WHAT IS EXPECTED
Output exactly the lines from the one with "这位来访者来找我的目的，是想" to the close of the records below, first and last included.
BEGIN SUPPLIED RECORDS
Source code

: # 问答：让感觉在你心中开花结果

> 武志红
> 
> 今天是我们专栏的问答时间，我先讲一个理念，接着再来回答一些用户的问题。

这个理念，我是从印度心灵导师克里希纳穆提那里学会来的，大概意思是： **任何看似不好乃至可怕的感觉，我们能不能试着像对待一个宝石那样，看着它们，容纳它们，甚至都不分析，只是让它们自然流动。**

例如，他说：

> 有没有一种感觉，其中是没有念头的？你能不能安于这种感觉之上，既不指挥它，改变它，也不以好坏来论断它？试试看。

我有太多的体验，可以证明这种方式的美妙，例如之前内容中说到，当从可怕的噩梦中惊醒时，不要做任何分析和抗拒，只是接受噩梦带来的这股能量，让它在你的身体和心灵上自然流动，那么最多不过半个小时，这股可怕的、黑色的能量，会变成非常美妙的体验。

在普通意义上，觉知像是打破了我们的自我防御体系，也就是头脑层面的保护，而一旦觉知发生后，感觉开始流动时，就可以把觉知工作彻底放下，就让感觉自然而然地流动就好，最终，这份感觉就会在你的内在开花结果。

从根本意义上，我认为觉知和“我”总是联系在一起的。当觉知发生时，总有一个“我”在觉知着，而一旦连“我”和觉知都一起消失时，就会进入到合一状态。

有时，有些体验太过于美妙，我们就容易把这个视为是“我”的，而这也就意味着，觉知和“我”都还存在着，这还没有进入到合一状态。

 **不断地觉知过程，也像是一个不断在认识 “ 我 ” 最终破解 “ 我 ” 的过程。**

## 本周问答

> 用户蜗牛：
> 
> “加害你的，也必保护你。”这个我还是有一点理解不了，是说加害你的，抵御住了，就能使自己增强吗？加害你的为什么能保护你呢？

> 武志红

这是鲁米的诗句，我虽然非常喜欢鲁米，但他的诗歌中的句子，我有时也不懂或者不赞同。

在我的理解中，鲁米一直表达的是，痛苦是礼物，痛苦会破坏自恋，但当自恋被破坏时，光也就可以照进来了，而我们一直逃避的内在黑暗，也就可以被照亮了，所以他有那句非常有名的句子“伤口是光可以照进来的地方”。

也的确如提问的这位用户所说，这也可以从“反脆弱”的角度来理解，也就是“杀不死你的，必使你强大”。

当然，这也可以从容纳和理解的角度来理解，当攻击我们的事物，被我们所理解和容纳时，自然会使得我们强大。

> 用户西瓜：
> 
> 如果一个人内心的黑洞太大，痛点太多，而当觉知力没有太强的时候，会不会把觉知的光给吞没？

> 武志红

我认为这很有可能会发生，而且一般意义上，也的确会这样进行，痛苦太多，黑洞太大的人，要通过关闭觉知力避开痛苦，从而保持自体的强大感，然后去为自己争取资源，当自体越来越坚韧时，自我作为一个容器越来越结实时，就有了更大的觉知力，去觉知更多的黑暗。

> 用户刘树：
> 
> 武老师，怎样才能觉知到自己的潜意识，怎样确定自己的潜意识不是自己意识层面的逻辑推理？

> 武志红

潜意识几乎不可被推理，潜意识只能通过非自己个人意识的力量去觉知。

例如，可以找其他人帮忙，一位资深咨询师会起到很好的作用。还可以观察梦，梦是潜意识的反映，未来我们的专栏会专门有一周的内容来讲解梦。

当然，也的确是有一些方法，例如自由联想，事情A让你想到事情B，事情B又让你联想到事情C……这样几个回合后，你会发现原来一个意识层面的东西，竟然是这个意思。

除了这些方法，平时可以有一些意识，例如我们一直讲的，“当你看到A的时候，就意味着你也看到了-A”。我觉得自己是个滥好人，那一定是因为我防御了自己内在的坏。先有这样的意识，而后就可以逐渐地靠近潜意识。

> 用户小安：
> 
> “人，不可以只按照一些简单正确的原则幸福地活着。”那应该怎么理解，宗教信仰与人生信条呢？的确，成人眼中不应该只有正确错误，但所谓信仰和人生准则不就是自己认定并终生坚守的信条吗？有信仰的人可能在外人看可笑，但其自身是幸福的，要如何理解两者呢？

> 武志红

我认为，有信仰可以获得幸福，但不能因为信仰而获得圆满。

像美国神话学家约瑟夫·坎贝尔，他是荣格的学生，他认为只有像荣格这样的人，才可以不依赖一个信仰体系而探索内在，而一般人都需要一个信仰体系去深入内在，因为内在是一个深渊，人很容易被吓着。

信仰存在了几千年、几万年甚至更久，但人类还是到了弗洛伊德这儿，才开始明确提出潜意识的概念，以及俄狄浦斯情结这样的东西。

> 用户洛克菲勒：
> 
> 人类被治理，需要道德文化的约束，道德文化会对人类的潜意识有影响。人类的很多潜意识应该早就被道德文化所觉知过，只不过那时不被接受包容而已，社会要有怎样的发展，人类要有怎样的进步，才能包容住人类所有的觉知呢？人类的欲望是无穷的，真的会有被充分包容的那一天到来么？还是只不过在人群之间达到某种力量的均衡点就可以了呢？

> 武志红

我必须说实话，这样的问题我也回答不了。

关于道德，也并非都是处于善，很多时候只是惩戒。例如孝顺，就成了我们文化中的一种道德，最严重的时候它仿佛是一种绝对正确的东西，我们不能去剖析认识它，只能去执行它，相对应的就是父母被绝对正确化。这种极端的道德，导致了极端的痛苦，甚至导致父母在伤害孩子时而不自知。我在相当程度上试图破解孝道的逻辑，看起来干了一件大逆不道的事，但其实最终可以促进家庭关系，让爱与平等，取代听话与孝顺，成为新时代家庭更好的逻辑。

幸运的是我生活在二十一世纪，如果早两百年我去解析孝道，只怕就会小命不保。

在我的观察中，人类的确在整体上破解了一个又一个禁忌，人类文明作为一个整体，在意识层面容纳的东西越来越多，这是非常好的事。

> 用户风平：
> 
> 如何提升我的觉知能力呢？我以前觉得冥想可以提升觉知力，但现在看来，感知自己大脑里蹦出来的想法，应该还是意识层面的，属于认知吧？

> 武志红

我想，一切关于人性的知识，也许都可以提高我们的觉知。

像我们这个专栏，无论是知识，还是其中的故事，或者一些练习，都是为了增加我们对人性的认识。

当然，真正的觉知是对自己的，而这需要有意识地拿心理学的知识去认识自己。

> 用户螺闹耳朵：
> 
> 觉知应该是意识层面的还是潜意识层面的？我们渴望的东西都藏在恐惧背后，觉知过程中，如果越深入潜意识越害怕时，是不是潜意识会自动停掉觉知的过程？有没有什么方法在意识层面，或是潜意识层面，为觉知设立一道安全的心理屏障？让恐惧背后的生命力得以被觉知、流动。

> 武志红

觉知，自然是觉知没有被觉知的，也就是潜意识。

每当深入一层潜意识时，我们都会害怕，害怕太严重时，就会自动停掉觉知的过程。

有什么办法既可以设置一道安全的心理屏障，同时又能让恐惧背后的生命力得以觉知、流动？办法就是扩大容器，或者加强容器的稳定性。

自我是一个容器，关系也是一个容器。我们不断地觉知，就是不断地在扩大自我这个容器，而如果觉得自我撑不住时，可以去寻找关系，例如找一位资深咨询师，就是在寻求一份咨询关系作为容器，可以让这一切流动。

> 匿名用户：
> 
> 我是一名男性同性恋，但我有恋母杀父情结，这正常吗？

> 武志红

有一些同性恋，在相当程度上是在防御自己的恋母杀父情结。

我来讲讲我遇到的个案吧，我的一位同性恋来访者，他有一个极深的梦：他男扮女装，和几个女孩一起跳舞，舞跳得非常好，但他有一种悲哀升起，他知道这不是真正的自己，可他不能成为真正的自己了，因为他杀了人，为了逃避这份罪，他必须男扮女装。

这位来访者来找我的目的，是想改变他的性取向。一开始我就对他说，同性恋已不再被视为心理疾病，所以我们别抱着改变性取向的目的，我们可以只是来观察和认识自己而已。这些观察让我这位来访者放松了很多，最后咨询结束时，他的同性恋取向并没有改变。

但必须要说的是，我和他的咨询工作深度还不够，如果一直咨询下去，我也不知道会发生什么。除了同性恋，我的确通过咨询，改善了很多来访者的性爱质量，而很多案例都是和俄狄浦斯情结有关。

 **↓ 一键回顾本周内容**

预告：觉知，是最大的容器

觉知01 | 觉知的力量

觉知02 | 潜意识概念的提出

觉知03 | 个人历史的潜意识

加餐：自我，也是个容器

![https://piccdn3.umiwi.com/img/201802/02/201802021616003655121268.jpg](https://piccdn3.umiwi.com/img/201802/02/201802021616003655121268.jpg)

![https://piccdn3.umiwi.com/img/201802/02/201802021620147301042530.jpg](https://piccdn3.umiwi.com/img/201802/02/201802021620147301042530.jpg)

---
END SUPPLIED RECORDS
RESPONSE
这位来访者来找我的目的，是想改变他的性取向。一开始我就对他说，同性恋已不再被视为心理疾病，所以我们别抱着改变性取向的目的，我们可以只是来观察和认识自己而已。这些观察让我这位来访者放松了很多，最后咨询结束时，他的同性恋取向并没有改变。

但必须要说的是，我和他的咨询工作深度还不够，如果一直咨询下去，我也不知道会发生什么。除了同性恋，我的确通过咨询，改善了很多来访者的性爱质量，而很多案例都是和俄狄浦斯情结有关。

 **↓ 一键回顾本周内容**

预告：觉知，是最大的容器

觉知01 | 觉知的力量

觉知02 | 潜意识概念的提出

觉知03 | 个人历史的潜意识

加餐：自我，也是个容器

![https://piccdn3.umiwi.com/img/201802/02/201802021616003655121268.jpg](https://piccdn3.umiwi.com/img/201802/02/201802021616003655121268.jpg)

![https://piccdn3.umiwi.com/img/201802/02/201802021620147301042530.jpg](https://piccdn3.umiwi.com/img/201802/02/201802021620147301042530.jpg)

---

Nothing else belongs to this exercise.